What you return must match the listing below exactly, minus any pictures.

┌─ Source data

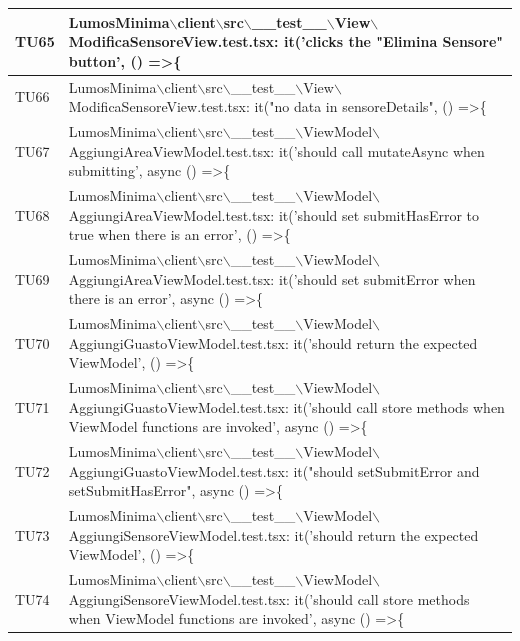 \documentclass[12pt]{article}
\begin{document}
\begin{xltabular}{\linewidth}{|>{\hsize}X|X|}
	TU65 & LumosMinima$\backslash$client$\backslash$src$\backslash$\_\_test\_\_$\backslash$View$\backslash$ModificaSensoreView.test.tsx: it('clicks the "Elimina Sensore" button', () =\textgreater \{ \\ \hline
	TU66 & LumosMinima$\backslash$client$\backslash$src$\backslash$\_\_test\_\_$\backslash$View$\backslash$ModificaSensoreView.test.tsx: it("no data in sensoreDetails", () =\textgreater \{ \\ \hline
	TU67 & LumosMinima$\backslash$client$\backslash$src$\backslash$\_\_test\_\_$\backslash$ViewModel$\backslash$AggiungiAreaViewModel.test.tsx: it('should call mutateAsync when submitting', async () =\textgreater \{ \\ \hline
	TU68 & LumosMinima$\backslash$client$\backslash$src$\backslash$\_\_test\_\_$\backslash$ViewModel$\backslash$AggiungiAreaViewModel.test.tsx: it('should set submitHasError to true when there is an error', () =\textgreater \{ \\ \hline
	TU69 & LumosMinima$\backslash$client$\backslash$src$\backslash$\_\_test\_\_$\backslash$ViewModel$\backslash$AggiungiAreaViewModel.test.tsx: it('should set submitError when there is an error', async () =\textgreater \{ \\ \hline
	TU70 & LumosMinima$\backslash$client$\backslash$src$\backslash$\_\_test\_\_$\backslash$ViewModel$\backslash$AggiungiGuastoViewModel.test.tsx: it('should return the expected ViewModel', () =\textgreater \{ \\ \hline
	TU71 & LumosMinima$\backslash$client$\backslash$src$\backslash$\_\_test\_\_$\backslash$ViewModel$\backslash$AggiungiGuastoViewModel.test.tsx: it('should call store methods when ViewModel functions are invoked', async () =\textgreater \{ \\ \hline
	TU72 & LumosMinima$\backslash$client$\backslash$src$\backslash$\_\_test\_\_$\backslash$ViewModel$\backslash$AggiungiGuastoViewModel.test.tsx: it("should setSubmitError and setSubmitHasError", async () =\textgreater \{ \\ \hline
	TU73 & LumosMinima$\backslash$client$\backslash$src$\backslash$\_\_test\_\_$\backslash$ViewModel$\backslash$AggiungiSensoreViewModel.test.tsx: it('should return the expected ViewModel', () =\textgreater \{ \\ \hline
	TU74 & LumosMinima$\backslash$client$\backslash$src$\backslash$\_\_test\_\_$\backslash$ViewModel$\backslash$AggiungiSensoreViewModel.test.tsx: it('should call store methods when ViewModel functions are invoked', async () =\textgreater \{ \\ \hline

\end{xltabular}
\end{document}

└─

* Result for this task:
 \documentclass[12pt]{article}
\begin{document}
\begin{xltabular}{\linewidth}{|>{\hsize}X|X|}
	TU65 & LumosMinima$\backslash$client$\backslash$src$\backslash$\_\_test\_\_$\backslash$View$\backslash$ModificaSensoreView.test.tsx: it('clicks the "Elimina Sensore" button', () =\textgreater \{ \\ \hline
	TU66 & LumosMinima$\backslash$client$\backslash$src$\backslash$\_\_test\_\_$\backslash$View$\backslash$ModificaSensoreView.test.tsx: it("no data in sensoreDetails", () =\textgreater \{ \\ \hline
	TU67 & LumosMinima$\backslash$client$\backslash$src$\backslash$\_\_test\_\_$\backslash$ViewModel$\backslash$AggiungiAreaViewModel.test.tsx: it('should call mutateAsync when submitting', async () =\textgreater \{ \\ \hline
	TU68 & LumosMinima$\backslash$client$\backslash$src$\backslash$\_\_test\_\_$\backslash$ViewModel$\backslash$AggiungiAreaViewModel.test.tsx: it('should set submitHasError to true when there is an error', () =\textgreater \{ \\ \hline
	TU69 & LumosMinima$\backslash$client$\backslash$src$\backslash$\_\_test\_\_$\backslash$ViewModel$\backslash$AggiungiAreaViewModel.test.tsx: it('should set submitError when there is an error', async () =\textgreater \{ \\ \hline
	TU70 & LumosMinima$\backslash$client$\backslash$src$\backslash$\_\_test\_\_$\backslash$ViewModel$\backslash$AggiungiGuastoViewModel.test.tsx: it('should return the expected ViewModel', () =\textgreater \{ \\ \hline
	TU71 & LumosMinima$\backslash$client$\backslash$src$\backslash$\_\_test\_\_$\backslash$ViewModel$\backslash$AggiungiGuastoViewModel.test.tsx: it('should call store methods when ViewModel functions are invoked', async () =\textgreater \{ \\ \hline
	TU72 & LumosMinima$\backslash$client$\backslash$src$\backslash$\_\_test\_\_$\backslash$ViewModel$\backslash$AggiungiGuastoViewModel.test.tsx: it("should setSubmitError and setSubmitHasError", async () =\textgreater \{ \\ \hline
	TU73 & LumosMinima$\backslash$client$\backslash$src$\backslash$\_\_test\_\_$\backslash$ViewModel$\backslash$AggiungiSensoreViewModel.test.tsx: it('should return the expected ViewModel', () =\textgreater \{ \\ \hline
	TU74 & LumosMinima$\backslash$client$\backslash$src$\backslash$\_\_test\_\_$\backslash$ViewModel$\backslash$AggiungiSensoreViewModel.test.tsx: it('should call store methods when ViewModel functions are invoked', async () =\textgreater \{ \\ \hline

\end{xltabular}
\end{document}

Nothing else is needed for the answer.